Feliz (?!) Aniversário!

Sei que hoje deveria dizer o que sinto a respeito de estar completando 20 primaveras. Tudo bem, mas que seja dita a verdade: tenho quase certeza de estar completando 20 invernos. É sempre aquela sensação gélida, consistente, incômoda, cruelmente sarcástica de sentir frio sozinha, sem nenhuma proteção.
Todavia, excetuando os olhos tristemente marejados, isso não é uma reclamação. Talvez seja como um agradecimento, é, um agradecimento à vida, pelos ensinamentos, pela experiência adquirida. E esta foi muita, muita mesmo.
Ao longo desse tempo aprendi muitas coisas... 

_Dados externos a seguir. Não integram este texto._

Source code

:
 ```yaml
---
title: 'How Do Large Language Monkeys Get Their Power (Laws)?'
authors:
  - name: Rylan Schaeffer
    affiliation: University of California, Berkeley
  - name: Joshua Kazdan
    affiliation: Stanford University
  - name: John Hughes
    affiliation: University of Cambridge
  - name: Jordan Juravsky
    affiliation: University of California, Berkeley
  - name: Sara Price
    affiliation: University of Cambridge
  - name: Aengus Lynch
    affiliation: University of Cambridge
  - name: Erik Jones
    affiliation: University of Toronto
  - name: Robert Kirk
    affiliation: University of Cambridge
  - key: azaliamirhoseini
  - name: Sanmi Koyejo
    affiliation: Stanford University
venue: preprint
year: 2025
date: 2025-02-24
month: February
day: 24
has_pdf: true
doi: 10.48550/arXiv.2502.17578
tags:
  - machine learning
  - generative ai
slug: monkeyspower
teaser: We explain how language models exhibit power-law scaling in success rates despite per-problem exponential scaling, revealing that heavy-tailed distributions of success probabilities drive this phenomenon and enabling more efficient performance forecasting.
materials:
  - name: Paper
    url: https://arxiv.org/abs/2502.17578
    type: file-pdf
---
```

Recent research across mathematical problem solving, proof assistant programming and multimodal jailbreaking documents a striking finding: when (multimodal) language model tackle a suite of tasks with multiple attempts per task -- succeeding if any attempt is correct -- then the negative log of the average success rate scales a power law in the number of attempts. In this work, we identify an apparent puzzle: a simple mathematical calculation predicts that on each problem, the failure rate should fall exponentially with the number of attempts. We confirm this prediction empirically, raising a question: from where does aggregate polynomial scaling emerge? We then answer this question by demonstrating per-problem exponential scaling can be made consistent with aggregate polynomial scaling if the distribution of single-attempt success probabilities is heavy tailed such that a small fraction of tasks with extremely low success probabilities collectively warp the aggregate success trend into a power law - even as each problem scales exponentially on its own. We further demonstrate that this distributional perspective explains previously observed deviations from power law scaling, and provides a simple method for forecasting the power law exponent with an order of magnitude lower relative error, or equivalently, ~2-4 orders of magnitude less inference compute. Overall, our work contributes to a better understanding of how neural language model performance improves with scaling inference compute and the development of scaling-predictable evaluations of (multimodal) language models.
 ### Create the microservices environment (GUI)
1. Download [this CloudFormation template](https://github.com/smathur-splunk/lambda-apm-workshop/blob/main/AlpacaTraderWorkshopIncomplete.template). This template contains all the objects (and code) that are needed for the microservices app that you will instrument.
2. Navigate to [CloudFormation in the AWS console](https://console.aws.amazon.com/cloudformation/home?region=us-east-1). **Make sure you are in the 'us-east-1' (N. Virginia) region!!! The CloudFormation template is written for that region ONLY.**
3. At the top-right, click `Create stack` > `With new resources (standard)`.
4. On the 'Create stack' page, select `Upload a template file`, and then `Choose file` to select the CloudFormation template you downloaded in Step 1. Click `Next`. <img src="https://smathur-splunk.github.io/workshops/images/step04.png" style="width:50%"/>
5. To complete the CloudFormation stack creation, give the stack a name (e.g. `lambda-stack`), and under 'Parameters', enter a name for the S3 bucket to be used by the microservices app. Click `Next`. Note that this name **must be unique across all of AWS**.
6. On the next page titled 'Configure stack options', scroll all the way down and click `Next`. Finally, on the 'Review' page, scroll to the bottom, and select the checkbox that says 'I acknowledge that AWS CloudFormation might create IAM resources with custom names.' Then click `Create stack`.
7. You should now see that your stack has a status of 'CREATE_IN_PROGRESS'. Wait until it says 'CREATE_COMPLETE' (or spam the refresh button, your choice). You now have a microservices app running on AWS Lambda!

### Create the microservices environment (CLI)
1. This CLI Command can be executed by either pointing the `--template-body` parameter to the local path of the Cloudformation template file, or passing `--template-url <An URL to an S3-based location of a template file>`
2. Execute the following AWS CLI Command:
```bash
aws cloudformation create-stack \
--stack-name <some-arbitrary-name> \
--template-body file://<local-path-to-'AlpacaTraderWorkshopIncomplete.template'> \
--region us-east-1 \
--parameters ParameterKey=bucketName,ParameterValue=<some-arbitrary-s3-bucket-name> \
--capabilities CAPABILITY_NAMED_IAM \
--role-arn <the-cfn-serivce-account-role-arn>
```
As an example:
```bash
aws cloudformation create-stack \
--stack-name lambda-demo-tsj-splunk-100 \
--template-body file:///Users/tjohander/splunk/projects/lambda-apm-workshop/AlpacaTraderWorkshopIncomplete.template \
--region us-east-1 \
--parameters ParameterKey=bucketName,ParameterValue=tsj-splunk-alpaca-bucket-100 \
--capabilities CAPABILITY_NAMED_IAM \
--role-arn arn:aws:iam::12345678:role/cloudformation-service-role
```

Aprendi que as pessoas podem ser doces ou azedas. As azedas são ruins, claro, mas pior são as doces que de tanto adoçar, um dia estragam. Aprendi que no caminho da vida existem muitas placas, atalhos, encruzilhadas, mas o lugar para onde vamos seguir só depende de nós, pode ser totalmente no rumo contrário, por estradas de barro, por entrada sem placa, por onde a gente quiser. Aprendi que nem tudo que brilha é estrela, e nem toda escuridão é o fim. Aprendi que querer é meio caminho andado para poder e que, na maioria das vezes, quando podemos não queremos mais. Aprendi que as pessoas [é, aprendi muito sobre as pessoas] podem ser uma surpresa eterna, seja ela boa ou má, e temos que lidar com isso, ou partir pra outro planeta não povoado por meros seres humanos. Aprendi que saudade não tem hora, data, ocasião ou endereço para apertar o coração com tanta ferocidade como quisesse arrancá-lo do peito, e só pára de doer quando se transforma em lágrimas à escorrer pelo rosto.
Ah, eu aprendi muitas coisas. Esses são só alguns exemplos. Mas aprendi, principalmente, que amor não se explica, acontece. Não se define, chega se impondo. Não tem volta, apenas desilusão. Não tem mistério, é apenas se entregar. Aprendi, finalmente, que nunca soube amar, e é por isso que amo tanto, errado, mas infinitamente muito.